Après un premier album somme toute assez moyen sorti en 2007, les Suédois de Graveyard ont bénéficié d’une signature sur le label indépendant Nuclear Blast, bien connu pour son catalogue particulièrement fourni en matière de Heavy Metal. Le combo de Göteborg, véritable berceau du Death Mélodique, aurait-il donc pris l’option d’aborder un changement de style aussi radical en baptisant son deuxième opus "Hisingen Blues" ?
Il faut bien reconnaître que ce titre ne colle pas vraiment à l’image d’une maison de disque comme Nuclear Blast. Et pourtant, ce nouvel album est bien loin de faire pâle figure à côté des piliers et autres nouvelles formations brutales que ce label soutient avec un dynamisme constant. Dans ce contexte, Graveyard se différencie aisément par l’entremise du style qu’il pratique. Le Hard Rock teinté de psychédélisme issu des seventies, avec en prime un son de guitare vintage et râpeux associé à une coloration bluesy n’a effet pas grand chose en commun avec le fond de commerce de ce label allemand.
Les mots sont lâchés, encore un groupe de Hard Rock 70’s qui s’évertue à prêcher sa bonne parole. Mais dans ce domaine, Graveyard parvient à franchir un cap supplémentaire grâce à un Hard Rock entraînant et plein de bonnes vibrations. En quarante minutes, le groupe réussi à synthétiser plusieurs époques en juxtaposant les thèmes qui leurs sont propres. Sans parler d’empilage menaçant de s’effondrer, Graveyard maîtrise le gouvernail, à l’image de la très belle pochette de "Hisingen Blues". En effet, cet album transpire la spontanéité à la manière de Led Zeppelin, tout en mettant en relief un quatuor bien décidé à démontrer toute l’étendu de son talent.

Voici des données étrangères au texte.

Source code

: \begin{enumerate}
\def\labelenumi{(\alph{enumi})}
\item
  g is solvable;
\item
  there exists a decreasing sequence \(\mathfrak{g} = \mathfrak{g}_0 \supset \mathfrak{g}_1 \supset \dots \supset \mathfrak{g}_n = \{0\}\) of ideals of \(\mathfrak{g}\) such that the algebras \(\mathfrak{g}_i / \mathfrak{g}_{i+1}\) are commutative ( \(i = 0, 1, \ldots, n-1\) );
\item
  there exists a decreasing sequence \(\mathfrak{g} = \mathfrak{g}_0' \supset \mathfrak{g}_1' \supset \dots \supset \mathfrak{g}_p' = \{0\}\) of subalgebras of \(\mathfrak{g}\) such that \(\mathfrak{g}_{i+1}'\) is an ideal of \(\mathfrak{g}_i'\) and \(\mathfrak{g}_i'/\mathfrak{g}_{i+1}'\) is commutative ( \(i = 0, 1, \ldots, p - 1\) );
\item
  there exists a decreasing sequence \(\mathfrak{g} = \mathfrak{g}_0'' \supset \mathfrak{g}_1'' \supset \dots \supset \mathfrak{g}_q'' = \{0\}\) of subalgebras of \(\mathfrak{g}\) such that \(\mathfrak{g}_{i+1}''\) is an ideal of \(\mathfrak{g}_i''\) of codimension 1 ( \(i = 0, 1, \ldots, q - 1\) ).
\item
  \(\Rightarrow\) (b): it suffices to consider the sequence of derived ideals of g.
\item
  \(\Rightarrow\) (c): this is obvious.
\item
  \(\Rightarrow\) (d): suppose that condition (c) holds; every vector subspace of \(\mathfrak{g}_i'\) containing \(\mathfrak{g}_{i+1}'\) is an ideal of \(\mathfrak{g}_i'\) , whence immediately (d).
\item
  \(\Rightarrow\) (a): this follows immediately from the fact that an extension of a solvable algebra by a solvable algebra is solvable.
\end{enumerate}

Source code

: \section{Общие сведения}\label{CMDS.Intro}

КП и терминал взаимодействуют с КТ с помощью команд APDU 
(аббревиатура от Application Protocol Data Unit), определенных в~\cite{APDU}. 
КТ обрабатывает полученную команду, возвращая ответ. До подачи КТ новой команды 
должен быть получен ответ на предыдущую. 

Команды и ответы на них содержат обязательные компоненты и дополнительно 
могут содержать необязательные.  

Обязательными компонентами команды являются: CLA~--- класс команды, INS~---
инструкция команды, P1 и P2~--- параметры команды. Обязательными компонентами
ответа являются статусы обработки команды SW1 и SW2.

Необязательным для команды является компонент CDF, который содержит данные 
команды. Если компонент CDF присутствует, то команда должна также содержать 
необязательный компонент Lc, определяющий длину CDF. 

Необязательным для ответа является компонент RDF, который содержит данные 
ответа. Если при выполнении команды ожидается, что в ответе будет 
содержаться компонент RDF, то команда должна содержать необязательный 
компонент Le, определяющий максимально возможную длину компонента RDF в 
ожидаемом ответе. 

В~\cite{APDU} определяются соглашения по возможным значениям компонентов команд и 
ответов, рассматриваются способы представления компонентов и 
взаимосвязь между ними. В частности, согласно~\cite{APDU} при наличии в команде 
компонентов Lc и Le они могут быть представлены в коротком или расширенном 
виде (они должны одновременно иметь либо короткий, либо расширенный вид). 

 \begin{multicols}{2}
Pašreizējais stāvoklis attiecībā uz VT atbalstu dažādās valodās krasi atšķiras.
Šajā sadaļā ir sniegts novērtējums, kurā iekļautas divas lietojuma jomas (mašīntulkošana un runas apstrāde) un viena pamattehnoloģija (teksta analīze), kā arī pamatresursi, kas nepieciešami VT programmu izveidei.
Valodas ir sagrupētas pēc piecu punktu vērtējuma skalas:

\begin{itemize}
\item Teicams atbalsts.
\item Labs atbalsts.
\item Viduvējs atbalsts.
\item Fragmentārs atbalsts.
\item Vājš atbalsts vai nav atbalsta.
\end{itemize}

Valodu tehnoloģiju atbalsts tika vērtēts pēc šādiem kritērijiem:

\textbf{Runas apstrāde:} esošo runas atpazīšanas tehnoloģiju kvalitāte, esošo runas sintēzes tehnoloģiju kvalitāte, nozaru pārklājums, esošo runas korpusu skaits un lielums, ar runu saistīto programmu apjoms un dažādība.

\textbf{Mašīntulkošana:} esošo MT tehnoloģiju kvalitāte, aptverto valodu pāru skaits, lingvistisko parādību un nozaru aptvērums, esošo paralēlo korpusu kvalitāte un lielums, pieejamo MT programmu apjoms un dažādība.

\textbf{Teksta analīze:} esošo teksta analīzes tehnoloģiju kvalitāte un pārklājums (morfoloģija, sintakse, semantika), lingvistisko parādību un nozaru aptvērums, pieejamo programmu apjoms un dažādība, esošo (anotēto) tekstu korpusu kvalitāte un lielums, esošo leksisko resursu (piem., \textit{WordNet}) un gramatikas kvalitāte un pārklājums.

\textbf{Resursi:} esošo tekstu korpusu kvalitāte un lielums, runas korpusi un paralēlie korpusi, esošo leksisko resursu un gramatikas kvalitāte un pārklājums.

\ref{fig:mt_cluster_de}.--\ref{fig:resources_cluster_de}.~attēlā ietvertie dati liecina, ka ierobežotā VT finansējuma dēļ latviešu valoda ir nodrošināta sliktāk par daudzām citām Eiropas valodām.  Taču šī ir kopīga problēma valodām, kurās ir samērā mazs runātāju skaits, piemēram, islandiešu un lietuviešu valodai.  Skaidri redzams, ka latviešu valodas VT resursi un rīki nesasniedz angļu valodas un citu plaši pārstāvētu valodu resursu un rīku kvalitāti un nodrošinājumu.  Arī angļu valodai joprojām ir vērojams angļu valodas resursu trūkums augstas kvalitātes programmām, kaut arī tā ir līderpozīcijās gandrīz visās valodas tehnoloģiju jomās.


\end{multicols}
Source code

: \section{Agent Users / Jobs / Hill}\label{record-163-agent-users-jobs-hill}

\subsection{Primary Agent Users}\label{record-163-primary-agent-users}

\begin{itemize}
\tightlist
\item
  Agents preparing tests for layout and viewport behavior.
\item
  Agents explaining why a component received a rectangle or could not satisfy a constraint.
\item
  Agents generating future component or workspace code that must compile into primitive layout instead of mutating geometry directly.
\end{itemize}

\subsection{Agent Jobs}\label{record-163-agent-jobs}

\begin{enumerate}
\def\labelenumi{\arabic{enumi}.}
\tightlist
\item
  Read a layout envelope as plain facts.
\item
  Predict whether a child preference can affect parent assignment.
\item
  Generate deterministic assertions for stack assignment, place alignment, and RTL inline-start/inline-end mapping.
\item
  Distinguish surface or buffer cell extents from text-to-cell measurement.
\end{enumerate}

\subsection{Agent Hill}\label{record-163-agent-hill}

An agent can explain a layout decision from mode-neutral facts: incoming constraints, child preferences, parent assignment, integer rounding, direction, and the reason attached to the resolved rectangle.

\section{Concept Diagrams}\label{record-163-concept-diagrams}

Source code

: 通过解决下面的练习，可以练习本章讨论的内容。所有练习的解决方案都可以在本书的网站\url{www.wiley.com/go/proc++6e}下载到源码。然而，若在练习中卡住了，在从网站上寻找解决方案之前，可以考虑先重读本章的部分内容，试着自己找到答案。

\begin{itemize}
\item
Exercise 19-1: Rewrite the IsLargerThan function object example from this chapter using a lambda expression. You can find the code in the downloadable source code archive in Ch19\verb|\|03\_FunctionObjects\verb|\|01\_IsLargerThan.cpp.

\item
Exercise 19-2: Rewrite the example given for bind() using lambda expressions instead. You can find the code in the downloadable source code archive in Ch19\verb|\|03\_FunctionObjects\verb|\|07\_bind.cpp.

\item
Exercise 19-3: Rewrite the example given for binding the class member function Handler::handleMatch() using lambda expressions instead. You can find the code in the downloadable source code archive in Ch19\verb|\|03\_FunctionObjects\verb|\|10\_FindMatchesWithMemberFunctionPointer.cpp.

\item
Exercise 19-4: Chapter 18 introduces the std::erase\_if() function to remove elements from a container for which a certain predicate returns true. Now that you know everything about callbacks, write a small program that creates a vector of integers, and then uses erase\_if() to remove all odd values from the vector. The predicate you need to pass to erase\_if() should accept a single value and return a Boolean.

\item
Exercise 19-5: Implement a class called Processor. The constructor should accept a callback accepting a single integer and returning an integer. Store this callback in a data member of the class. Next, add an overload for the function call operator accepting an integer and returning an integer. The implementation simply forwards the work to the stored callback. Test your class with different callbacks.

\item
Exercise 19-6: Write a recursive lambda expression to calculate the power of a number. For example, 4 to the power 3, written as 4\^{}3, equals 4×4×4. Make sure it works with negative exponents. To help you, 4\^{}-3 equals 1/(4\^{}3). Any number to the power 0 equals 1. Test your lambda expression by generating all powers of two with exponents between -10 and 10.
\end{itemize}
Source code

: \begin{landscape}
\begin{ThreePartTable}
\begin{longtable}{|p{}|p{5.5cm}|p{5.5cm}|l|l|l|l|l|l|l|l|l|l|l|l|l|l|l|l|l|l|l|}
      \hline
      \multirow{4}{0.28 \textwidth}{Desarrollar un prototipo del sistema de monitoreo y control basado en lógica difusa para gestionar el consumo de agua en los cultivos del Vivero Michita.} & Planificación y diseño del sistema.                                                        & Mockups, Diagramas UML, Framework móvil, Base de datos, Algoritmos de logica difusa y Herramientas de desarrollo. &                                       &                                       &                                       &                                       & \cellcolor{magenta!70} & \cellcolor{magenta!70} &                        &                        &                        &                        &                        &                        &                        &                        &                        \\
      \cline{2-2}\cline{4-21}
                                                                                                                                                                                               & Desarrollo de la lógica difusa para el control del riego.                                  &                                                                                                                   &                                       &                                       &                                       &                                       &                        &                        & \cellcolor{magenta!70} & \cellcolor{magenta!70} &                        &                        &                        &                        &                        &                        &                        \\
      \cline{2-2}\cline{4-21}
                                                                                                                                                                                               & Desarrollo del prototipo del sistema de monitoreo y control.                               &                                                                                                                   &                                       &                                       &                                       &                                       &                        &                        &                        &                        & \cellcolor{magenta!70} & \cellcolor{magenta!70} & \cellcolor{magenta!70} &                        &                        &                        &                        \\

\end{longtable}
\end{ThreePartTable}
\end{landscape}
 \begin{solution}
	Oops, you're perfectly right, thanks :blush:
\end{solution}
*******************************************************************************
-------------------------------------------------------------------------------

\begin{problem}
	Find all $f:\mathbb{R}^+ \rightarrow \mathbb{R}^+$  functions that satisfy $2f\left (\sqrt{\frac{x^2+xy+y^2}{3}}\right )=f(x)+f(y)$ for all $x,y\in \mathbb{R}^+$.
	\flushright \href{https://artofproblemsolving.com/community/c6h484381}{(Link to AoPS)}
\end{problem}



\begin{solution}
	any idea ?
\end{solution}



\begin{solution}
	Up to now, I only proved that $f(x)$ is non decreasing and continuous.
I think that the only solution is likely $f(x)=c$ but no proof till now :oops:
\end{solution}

Mais "Hisingen Blues" n’aurait pas cette consistance sans la performance vocale du guitariste/chanteur Joakim Nilsson. Sa tessiture chaleureuse, à mi-chemin entre Chris Cornell et Robert Plant, fait merveille sur l’ensemble des plages composant cette nouvelle production. Quant à l’aspect purement Blues, il rejaillit sur certains morceaux ("RSS", "No Good, Mr Holden") dans une veine bien plus proche du British Blues Boom, qui au passage a influencé des groupe américains comme Mountain ou dans une moindre mesure Grand Funk Railroad, que celle du delta du Mississipi. Graveyard sait aussi donner un élan southern sur des titres assez longs comme "Uncomfortably Numb" et "The Siren", dont les finish respectifs évoquent le Lynyrd Skynyrd des débuts. Le combo chevelu n’hésite pas non plus à surprendre en balançant un "Longing" dont le contenu pourrait facilement servir de soundtrack à un bon vieux Western Spaghetti.
"Hinsingen Blues" évolue donc tout en nuance sans oublier ce qui fait l’essentiel pour aboutir à un excellent disque de Hard Rock 70’s. De la conviction en passant par la sincérité et surtout par la manière très organique d’exposer sa prestation, Graveyard ne donne absolument pas l’impression de prendre un train en marche pour éventuellement raccrocher un mouvement qui perdure du côté de la Scandinavie (Three Seasons en est d’ailleurs l’exemple frappant). Avec un tel album à leur actif et le soutien d’un label digne de ce nom, Joakim Nilsson et ses acolytes n’ont certainement pas fini de faire parler d’eux.